L'école obligatoire n'a jamais été aussi harmonisée en Suisse qu'aujourd'hui. C'est le bilan ...
L'harmonisation de l'école bien avancée, selon les cantons

L'harmonisation de l'école bien avancée, selon les cantons

Photo: Keystone

L'école obligatoire n'a jamais été aussi harmonisée en Suisse qu'aujourd'hui. C'est le bilan qu'ont tiré mercredi les directeurs cantonaux de l'instruction publique neuf ans après avoir commencé à mettre à niveau les modalités scolaires dans les 26 cantons.

Dans tous les domaines à part celui des langues, les cantons ont mis leurs pendules à l'heure. A partir de l'année scolaire 2015/2016, 17 cantons représentant ensemble 87% de la population introduiront deux années d'école enfantine obligatoire. Tous les cantons romands sont concernés. Dans onze autres, les parents auront le choix, a indiqué la Conférence des directeurs de l'instruction publique (CDIP) dans un communiqué.
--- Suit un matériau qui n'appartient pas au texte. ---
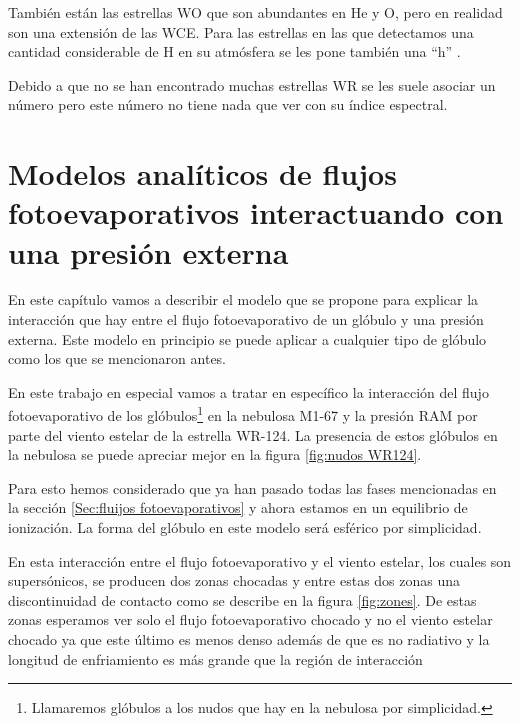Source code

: \documentclass{book}
\begin{document}
También están las estrellas WO que son abundantes en He y O, pero en realidad son una extensión de las WCE. Para las estrellas en las que detectamos una cantidad considerable de H en su atmósfera se les pone también una ``h'' \citep{SSM:1996}.

Debido a que no se han encontrado muchas estrellas WR se les suele asociar un número pero este número no tiene nada que ver con su índice espectral.


\chapter{Modelos analíticos de flujos fotoevaporativos interactuando con una presión externa}
\label{Chapter : Modelo}

En este capítulo vamos a describir el modelo que se propone para explicar la interacción que hay entre el flujo fotoevaporativo de un glóbulo y una presión externa. Este modelo en principio se puede aplicar a cualquier tipo de glóbulo como los que se mencionaron antes. 

En este trabajo en especial vamos a tratar en específico la interacción del flujo fotoevaporativo de los glóbulos\footnote{Llamaremos glóbulos a los nudos que hay en la nebulosa por simplicidad.} en la nebulosa M1-67 y la presión RAM por parte del viento estelar de la estrella WR-124. La presencia de estos glóbulos en la nebulosa se puede apreciar mejor en la figura \ref{fig:nudos WR124}.

Para esto hemos considerado que ya han pasado todas las fases mencionadas en la sección \ref{Sec:fluijos fotoevaporativos} y ahora estamos en un equilibrio de ionización. La forma del glóbulo en este modelo será esférico por simplicidad.

En esta interacción entre el flujo fotoevaporativo y el viento estelar, los cuales son supersónicos, se producen dos zonas chocadas y entre estas dos zonas una discontinuidad de contacto como se describe en la figura \ref{fig:zones}. De estas zonas esperamos ver solo el flujo fotoevaporativo chocado y no el viento estelar chocado ya que este último es menos denso además de que es no radiativo y la longitud de enfriamiento es más grande que la región de interacción
\end{document}
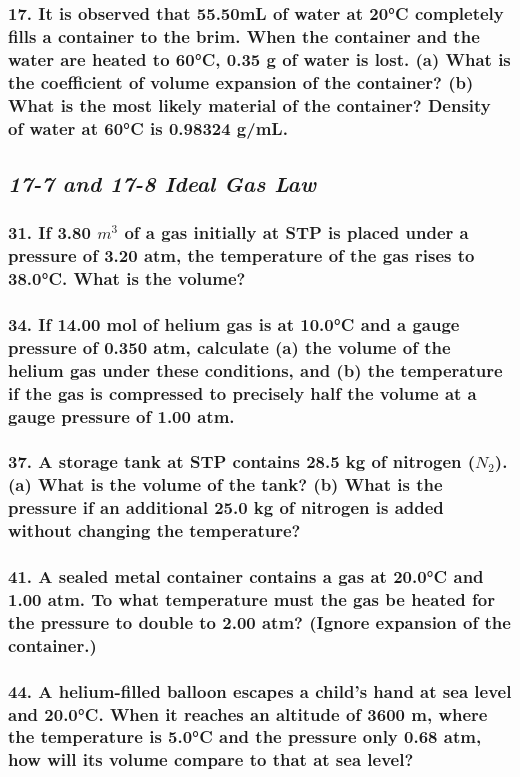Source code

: \documentclass{article}
\begin{document}
\subsubsection*{
    17. It is observed that 55.50mL of water at 20°C completely fills a container
    to the brim. When the container and the water are heated to 60°C, 0.35 g of
    water is lost. (a) What is the coefficient of volume expansion of the container?
    (b) What is the most likely material of the container? Density of water at 60°C
    is 0.98324 g/mL.
}
\newpage
\begin{center}
    \subsection*{\textbf{\textit{17-7 and 17-8 Ideal Gas Law}}}
\end{center}
\subsubsection*{
    31. If 3.80 $m^3$ of a gas initially at STP is placed under a pressure of 3.20 atm,
    the temperature of the gas rises to 38.0°C. What is the volume?
}
\subsubsection*{
    34. If 14.00 mol of helium gas is at 10.0°C and a gauge pressure of 0.350 atm,
    calculate (a) the volume of the helium gas under these conditions, and (b) the
    temperature if the gas is compressed to precisely half the volume at a gauge
    pressure of 1.00 atm.
}
\subsubsection*{
    37. A storage tank at STP contains 28.5 kg of nitrogen ($N_2$). (a) What is
    the volume of the tank? (b) What is the pressure if an additional 25.0 kg
    of nitrogen is added without changing the temperature?
}
\subsubsection*{
    41. A sealed metal container contains a gas at 20.0°C and 1.00 atm. To what
    temperature must the gas be heated for the pressure to double to 2.00 atm? 
    (Ignore expansion of the container.)
}
\subsubsection*{
    44. A helium-filled balloon escapes a child’s hand at sea level and 20.0°C.
    When it reaches an altitude of 3600 m, where the temperature is 5.0°C and
    the pressure only 0.68 atm, how will its volume compare to that at sea level?
}
\end{document}
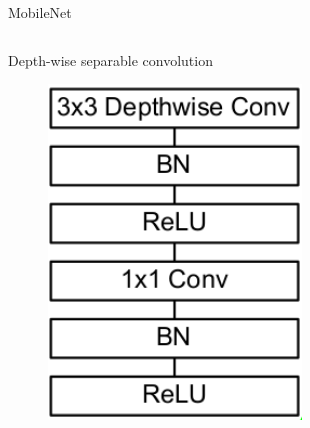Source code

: \documentclass[xcolor=pdftex,dvipsnames,table,mathserif]{beamer}
\begin{document}


\begin{frame}{MobileNet \cite{howard_mobilenets:_2017}}


  \begin{columns}
    \begin{column}{.5\textwidth}
      \begin{block}{Depth-wise separable convolution}
        \begin{figure}[ht]
          \centering
          \includegraphics[width=0.6\textwidth]{dw_separable_conv}
        \end{figure}
      \end{block}

    \end{column}


\end{columns}
\end{frame}
\end{document}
Dès septembre prochain également, le degré secondaire I durera pour la première fois trois ans dans tous les cantons alémaniques et romands. Dans 20 cantons où vit 94% de la population, l'école commencera à 4 ans révolus, ce qui avancera selon le canton de quelques mois l'âge d'entrée pour certains enfants.
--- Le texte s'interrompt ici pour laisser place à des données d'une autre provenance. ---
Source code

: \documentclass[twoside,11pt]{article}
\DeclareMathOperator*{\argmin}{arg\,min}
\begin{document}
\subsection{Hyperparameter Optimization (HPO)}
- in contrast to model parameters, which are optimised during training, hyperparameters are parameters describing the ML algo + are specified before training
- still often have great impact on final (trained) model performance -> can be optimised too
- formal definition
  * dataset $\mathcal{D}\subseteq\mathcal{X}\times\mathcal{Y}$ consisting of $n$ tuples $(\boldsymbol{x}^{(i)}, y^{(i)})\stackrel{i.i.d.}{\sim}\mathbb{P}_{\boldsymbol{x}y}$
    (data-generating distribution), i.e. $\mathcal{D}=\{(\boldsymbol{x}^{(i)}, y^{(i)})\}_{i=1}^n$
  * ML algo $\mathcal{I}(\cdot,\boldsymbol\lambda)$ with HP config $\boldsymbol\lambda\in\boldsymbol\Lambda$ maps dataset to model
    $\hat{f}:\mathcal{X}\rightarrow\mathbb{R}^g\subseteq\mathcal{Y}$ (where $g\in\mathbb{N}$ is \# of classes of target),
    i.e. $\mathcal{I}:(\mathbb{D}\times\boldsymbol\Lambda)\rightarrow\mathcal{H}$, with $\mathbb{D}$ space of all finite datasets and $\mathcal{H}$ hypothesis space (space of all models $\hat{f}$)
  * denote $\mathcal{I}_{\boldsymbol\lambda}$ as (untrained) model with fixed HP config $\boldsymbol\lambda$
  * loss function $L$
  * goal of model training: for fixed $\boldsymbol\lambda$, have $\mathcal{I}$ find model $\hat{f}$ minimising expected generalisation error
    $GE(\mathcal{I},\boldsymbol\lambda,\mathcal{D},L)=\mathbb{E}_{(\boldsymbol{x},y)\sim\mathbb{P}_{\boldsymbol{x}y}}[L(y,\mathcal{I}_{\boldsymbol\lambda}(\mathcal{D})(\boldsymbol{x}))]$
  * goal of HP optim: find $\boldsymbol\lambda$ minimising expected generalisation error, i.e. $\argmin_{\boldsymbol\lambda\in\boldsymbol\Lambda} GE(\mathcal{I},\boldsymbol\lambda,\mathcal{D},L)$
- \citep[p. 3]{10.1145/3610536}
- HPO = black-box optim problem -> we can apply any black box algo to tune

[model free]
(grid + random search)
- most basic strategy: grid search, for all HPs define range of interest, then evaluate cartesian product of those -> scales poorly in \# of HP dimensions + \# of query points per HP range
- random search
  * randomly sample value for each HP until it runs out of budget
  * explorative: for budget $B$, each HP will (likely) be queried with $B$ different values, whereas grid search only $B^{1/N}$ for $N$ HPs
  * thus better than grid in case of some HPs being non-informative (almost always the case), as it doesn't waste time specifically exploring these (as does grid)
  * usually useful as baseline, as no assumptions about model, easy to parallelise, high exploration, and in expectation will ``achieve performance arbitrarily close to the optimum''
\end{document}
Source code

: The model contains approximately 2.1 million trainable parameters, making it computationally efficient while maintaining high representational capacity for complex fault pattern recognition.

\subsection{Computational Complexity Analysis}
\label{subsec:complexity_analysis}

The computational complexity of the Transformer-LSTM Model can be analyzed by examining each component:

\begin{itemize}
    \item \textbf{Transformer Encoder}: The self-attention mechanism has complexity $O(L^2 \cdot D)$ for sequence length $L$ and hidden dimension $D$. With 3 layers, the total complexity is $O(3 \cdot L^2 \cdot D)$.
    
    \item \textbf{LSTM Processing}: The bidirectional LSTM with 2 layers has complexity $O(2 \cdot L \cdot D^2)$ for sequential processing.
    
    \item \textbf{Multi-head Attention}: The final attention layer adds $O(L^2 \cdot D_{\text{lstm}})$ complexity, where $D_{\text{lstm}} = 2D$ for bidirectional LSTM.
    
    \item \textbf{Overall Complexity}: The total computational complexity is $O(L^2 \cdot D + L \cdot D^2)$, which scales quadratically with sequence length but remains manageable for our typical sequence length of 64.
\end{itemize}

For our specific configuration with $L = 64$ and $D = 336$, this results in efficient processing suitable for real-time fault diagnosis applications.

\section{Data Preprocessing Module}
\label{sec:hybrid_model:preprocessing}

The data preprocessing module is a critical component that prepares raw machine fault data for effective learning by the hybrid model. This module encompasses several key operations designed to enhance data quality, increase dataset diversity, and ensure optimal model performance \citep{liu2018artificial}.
Côté programme, les cantons se sont dotés ces dernières années des instruments nécessaires à une harmonisation. Le concordat HarmoS définit la formation de base et la CDIP a adopté, en juin 2011, des objectifs nationaux de formation pour quatre domaines disciplinaires.

Quelques accrocs pour les langues

Ces objectifs se retrouvent en Suisse romande dans le Plan d’études romand (PER) qui est déjà appliqué. Outre-Sarine, les cantons alémaniques se prononcent actuellement chacun sur l'introduction du Lehrplan 21.
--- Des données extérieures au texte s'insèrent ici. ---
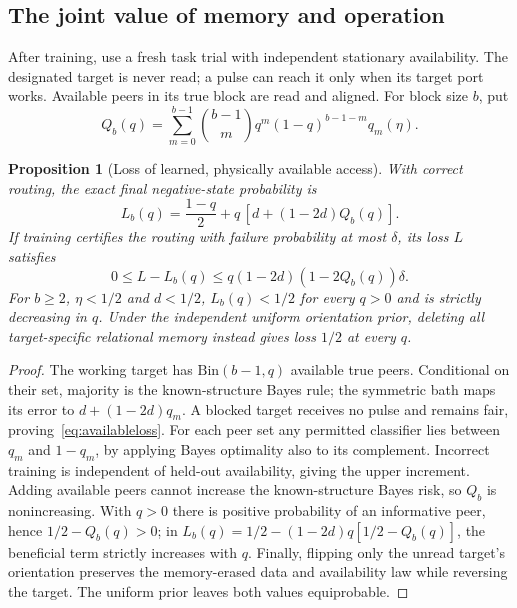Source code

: \documentclass[11pt]{article}
\newtheorem{proposition}[theorem]{Proposition}
\theoremstyle{definition}
\theoremstyle{remark}
\begin{document}
\subsection{The joint value of memory and operation}

After training, use a fresh task trial with independent stationary availability. The designated target is never read; a pulse can reach it only when its target port works. Available peers in its true block are read and aligned. For block size $b$, put
\begin{equation}\label{eq:availablemajority}
 Q_b(q)=\sum_{m=0}^{b-1}\binom{b-1}{m}q^m(1-q)^{b-1-m}q_m(\eta).
\end{equation}

\begin{proposition}[Loss of learned, physically available access]
\label{prop:availableloss}
With correct routing, the exact final negative-state probability is
\begin{equation}\label{eq:availableloss}
 L_b(q)=\frac{1-q}{2}+q\,[d+(1-2d)Q_b(q)].
\end{equation}
If training certifies the routing with failure probability at most $\delta$, its loss $L$ satisfies
\[
 0\le L-L_b(q)\le
 q(1-2d)(1-2Q_b(q))\delta.
\]
For $b\ge2$, $\eta<1/2$ and $d<1/2$, $L_b(q)<1/2$ for every $q>0$ and is strictly decreasing in $q$. Under the independent uniform orientation prior, deleting all target-specific relational memory instead gives loss $1/2$ at every $q$.
\end{proposition}
\begin{proof}
The working target has $\mathrm{Bin}(b-1,q)$ available true peers. Conditional on their set, majority is the known-structure Bayes rule; the symmetric bath maps its error to $d+(1-2d)q_m$. A blocked target receives no pulse and remains fair, proving~\eqref{eq:availableloss}. For each peer set any permitted classifier lies between $q_m$ and $1-q_m$, by applying Bayes optimality also to its complement. Incorrect training is independent of held-out availability, giving the upper increment. Adding available peers cannot increase the known-structure Bayes risk, so $Q_b$ is nonincreasing. With $q>0$ there is positive probability of an informative peer, hence $1/2-Q_b(q)>0$; in $L_b(q)=1/2-(1-2d)q[1/2-Q_b(q)]$, the beneficial term strictly increases with $q$. Finally, flipping only the unread target's orientation preserves the memory-erased data and availability law while reversing the target. The uniform prior leaves both values equiprobable.
\end{proof}
\end{document}
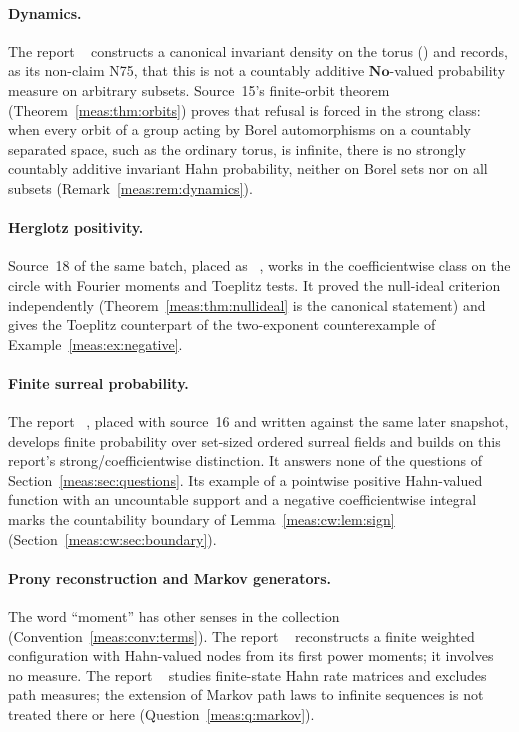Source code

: \documentclass[11pt]{article}
\numberwithin{equation}{section}
\theoremstyle{definition}
\theoremstyle{remark}
\newcommand{\No}{\mathbf{No}}
\begin{document}
\paragraph{Dynamics.} The report
~\cite{repodyn} constructs a
canonical invariant density on the torus () and
records, as its non-claim N75, that this is not a countably additive
$\No$-valued probability measure on arbitrary subsets. Source~15's finite-orbit
theorem (Theorem~\ref{meas:thm:orbits}) proves that refusal is forced in the
strong class: when every orbit of a group acting by Borel automorphisms on a
countably separated space, such as the ordinary torus, is infinite, there is no
strongly countably additive invariant Hahn probability, neither on Borel sets
nor on all subsets (Remark~\ref{meas:rem:dynamics}).

\paragraph{Herglotz positivity.} Source~18 of the same batch, placed as
~\cite{repoherg}, works in the
coefficientwise class on the circle with Fourier moments and Toeplitz tests.
It proved the null-ideal criterion independently
(Theorem~\ref{meas:thm:nullideal} is the canonical statement) and gives the
Toeplitz counterpart of the two-exponent counterexample of
Example~\ref{meas:ex:negative}.

\paragraph{Finite surreal probability.} The report
~\cite{repofsp}, placed with source~16
and written against the same later snapshot, develops finite probability over
set-sized ordered surreal fields and builds on this report's
strong/coefficientwise distinction. It answers none of the questions of
Section~\ref{meas:sec:questions}. Its example of a pointwise positive Hahn-valued
function with an uncountable support and a negative coefficientwise integral
marks the countability boundary of Lemma~\ref{meas:cw:lem:sign}
(Section~\ref{meas:cw:sec:boundary}).

\paragraph{Prony reconstruction and Markov generators.} The word ``moment''
has other senses in the collection (Convention~\ref{meas:conv:terms}). The
report ~\cite{repoprony}
reconstructs a finite weighted configuration with Hahn-valued nodes from its
first power moments; it involves no measure. The report
~\cite{repomarkov} studies
finite-state Hahn rate matrices and excludes path measures; the extension of
Markov path laws to infinite sequences is not treated there or here
(Question~\ref{meas:q:markov}).
\end{document}
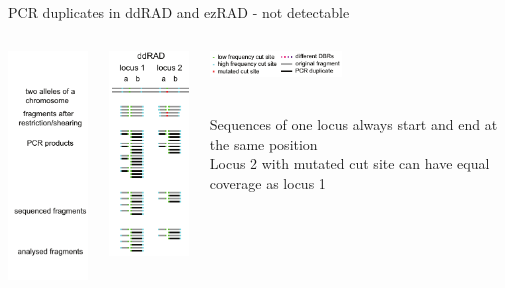 \documentclass[presentation]{beamer}
\begin{document}
\begin{frame}[label=sec-3-2-2]{PCR duplicates in ddRAD and ezRAD - not detectable}
\vspace{0.1cm}

\begin{columns}
\begin{column}{0.3\columnwidth}
\begin{raggedright}
\includegraphics[width=2.8cm]{Schweyen2014Fig2a.png}
\end{raggedright}
\end{column}

\begin{column}{0.3\columnwidth}
\begin{raggedleft}
\includegraphics[width=2.8cm]{Schweyen2014Fig2c.png}
\end{raggedleft}
\end{column}
\begin{column}{0.3\columnwidth}
\begin{raggedleft}
\includegraphics[width=3.5cm]{Schweyen2014Fig2e.png}
\end{raggedleft}
\tiny{\citep{Schweyen2014}}\\
Sequences of one locus always start and end at the same position\\
Locus 2 with mutated cut site can have equal coverage as locus 1
\end{column}
\end{columns}
\end{frame}
\end{document}
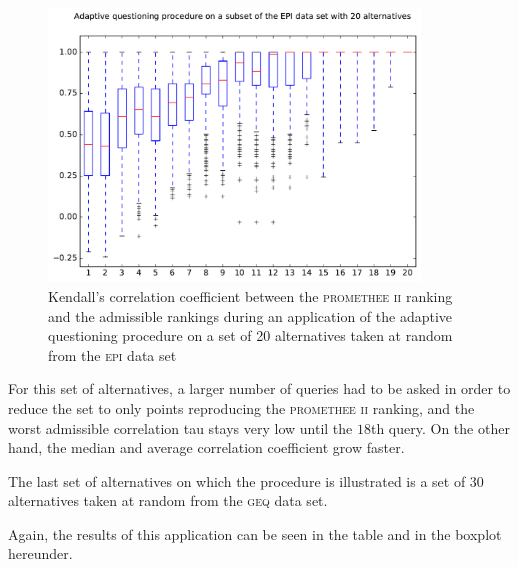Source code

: \begin{figure}[!h]
    \centering
    \includegraphics[width=0.88\textwidth]{referenced_promethee/src/boxplot_epi_seed_0.pdf}
    \caption{Kendall's correlation coefficient between the \textsc{promethee ii} ranking and the admissible rankings during an application of the adaptive questioning procedure on a set of 20 alternatives taken at random from the \textsc{epi} data set}
    \label{fig:boxplot_epi_seed_0}
\end{figure}

For this set of alternatives, a larger number of queries had to be asked in order to reduce the set to only points reproducing the \textsc{promethee ii} ranking, and the worst admissible correlation tau stays very low until the $18$th query. On the other hand, the median and average correlation coefficient grow faster.


The last set of alternatives on which the procedure is illustrated is a set of 30 alternatives taken at random from the \textsc{geq} data set.

Again, the results of this application can be seen in the table and in the boxplot hereunder.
Le domaine de l'enseignement des langues reste un cas à part. Dans plusieurs cantons alémaniques, le français est remis en question, l'anglais étant privilégié comme seule langue à enseigner à l'école primaire. Certains décalages persisteront quelque temps encore, pronostique la CDIP.

Mais de manière globale, les directeurs estiment qu'il n'y a pas matière actuellement à une intervention de la Confédération dans le domaine de l'école. Cela doit rester du ressort des cantons, insiste la CDIP, conformément à la constitution. Dans les récents désaccords apparus sur la question des langues, le ministre de l'intérieur Alain Berset avait menacé d'intervenir si l'enseignement d'une langue nationale en primaire devait être sacrifié.